Motion passed for general practice funding boost in Scotland

A motion proposed by the Scottish Green party to boost funding for general practice has been approved in Scottish Parliament.

The Scottish Greens called for the vote to allocate 11% of the health budget to primary care last week, in an attempt to address a 'crisis' in GP recruitment and retention. 

However, the motion was non-binding - meaning that it will not automatically progress to law - but instead operates as a way for public officials to address the concerns of their constituents. 

Parliamentary co-leader of the Scottish Greens and Lothian MSP Alison Johnstone said she was 'concerned about the increasing gaps in out-of-hours GP service provision across Scotland, given the value of this service to local communities.'

Reduced out-of-hours services have been an ongoing problem in Scotland.

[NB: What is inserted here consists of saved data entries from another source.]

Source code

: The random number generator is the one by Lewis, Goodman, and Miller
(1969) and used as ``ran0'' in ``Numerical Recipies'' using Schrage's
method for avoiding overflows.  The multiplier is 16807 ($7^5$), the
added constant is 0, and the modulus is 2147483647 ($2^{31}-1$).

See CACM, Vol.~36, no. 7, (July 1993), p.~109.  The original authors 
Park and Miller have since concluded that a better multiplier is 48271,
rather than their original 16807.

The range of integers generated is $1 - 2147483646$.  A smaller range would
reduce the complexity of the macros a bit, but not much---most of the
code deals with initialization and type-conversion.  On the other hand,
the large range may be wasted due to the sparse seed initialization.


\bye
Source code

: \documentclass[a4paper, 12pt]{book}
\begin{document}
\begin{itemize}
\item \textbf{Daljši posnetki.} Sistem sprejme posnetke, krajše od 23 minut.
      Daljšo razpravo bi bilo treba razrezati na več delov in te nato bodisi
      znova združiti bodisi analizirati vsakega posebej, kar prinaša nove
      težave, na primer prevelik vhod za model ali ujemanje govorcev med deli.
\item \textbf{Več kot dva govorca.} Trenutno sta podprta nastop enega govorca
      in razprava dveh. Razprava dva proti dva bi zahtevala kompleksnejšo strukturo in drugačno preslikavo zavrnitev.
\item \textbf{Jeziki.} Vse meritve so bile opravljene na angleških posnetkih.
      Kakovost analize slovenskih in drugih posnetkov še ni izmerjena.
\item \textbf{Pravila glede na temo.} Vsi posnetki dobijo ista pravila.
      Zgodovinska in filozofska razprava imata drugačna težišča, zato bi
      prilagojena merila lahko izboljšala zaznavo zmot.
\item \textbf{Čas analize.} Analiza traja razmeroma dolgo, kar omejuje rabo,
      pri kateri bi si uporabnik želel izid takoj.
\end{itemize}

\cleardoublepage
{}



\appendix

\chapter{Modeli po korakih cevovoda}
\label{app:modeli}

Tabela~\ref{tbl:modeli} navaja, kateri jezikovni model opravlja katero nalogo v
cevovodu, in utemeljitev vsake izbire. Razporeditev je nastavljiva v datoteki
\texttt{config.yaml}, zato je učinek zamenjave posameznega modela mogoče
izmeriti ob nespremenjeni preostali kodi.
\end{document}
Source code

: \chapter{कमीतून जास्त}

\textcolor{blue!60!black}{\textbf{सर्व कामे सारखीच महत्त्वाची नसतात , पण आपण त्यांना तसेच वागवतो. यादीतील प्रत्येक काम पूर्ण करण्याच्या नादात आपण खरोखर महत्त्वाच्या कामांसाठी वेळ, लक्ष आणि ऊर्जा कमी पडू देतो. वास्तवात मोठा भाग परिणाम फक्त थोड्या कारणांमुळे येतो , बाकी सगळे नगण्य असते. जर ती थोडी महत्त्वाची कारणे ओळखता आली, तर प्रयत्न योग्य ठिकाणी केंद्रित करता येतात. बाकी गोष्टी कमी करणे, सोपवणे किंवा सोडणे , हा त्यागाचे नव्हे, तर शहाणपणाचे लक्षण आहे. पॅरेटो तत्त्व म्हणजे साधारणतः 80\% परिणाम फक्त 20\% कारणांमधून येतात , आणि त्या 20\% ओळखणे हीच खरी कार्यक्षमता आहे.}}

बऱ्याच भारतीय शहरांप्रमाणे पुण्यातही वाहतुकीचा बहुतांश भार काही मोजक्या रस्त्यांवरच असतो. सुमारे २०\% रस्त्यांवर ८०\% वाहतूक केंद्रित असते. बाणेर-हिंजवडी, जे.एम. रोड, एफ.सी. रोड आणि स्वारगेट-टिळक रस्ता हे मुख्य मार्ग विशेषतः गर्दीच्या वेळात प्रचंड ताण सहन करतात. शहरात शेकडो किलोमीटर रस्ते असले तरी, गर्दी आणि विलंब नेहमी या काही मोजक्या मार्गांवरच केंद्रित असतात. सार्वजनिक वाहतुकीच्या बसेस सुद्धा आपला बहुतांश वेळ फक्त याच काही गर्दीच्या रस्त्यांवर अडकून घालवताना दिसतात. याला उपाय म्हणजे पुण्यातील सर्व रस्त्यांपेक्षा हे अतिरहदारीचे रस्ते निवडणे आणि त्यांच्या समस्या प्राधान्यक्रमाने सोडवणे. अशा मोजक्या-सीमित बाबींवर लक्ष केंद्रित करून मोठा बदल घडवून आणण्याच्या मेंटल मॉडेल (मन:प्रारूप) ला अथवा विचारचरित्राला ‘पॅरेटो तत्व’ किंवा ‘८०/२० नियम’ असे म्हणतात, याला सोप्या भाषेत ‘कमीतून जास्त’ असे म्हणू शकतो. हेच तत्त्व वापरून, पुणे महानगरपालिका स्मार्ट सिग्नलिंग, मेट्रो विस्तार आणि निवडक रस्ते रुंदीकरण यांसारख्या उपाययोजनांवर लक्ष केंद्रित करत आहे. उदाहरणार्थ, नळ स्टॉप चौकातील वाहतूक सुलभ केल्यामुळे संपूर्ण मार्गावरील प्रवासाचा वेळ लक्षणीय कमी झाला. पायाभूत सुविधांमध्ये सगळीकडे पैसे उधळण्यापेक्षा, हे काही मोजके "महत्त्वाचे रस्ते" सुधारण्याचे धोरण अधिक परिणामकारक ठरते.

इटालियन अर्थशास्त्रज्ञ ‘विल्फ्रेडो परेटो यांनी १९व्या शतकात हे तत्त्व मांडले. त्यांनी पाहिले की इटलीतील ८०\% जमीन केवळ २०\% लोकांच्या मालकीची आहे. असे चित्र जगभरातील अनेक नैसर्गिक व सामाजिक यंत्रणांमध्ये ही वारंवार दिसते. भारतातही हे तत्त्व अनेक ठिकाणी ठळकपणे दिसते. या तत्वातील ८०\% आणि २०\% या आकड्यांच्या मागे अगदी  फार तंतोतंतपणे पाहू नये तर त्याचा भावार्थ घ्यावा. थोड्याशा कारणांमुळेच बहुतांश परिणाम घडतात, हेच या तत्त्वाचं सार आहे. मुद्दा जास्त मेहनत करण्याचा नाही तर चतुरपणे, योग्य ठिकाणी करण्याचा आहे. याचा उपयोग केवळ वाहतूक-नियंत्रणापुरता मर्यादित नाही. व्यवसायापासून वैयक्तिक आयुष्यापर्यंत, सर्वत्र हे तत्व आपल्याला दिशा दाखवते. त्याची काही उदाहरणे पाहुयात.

It was recently reported that cuts to out-of-hours have been extended for a further six months in Fife.

Both the BMA and RCGP have supported the call for 11% to be given to GPs, said Ms Johnstone in a debate in Parliament.

RCGP Scotland chair Dr Carey Lunan said the vote shows the ‘political will’ of investing in ‘community-based care, where 90% of all NHS consultations take place.’

The party also pointed out the number of full-time equivalent GPs had fallen by 4% since 2013, according to the 2017 Primary Care Workforce survey.

Last month, it was announced that a Government pilot initiative signed up 14 GPs in a bid to attract GPs to remote areas in Scotland.

Dr Lunan said: ‘I am delighted to see cross-party support for the work of general practice, following today’s debate in the Scottish Parliament, and I commend MSPs for backing RCGP’s call for 11% of the overall health budget.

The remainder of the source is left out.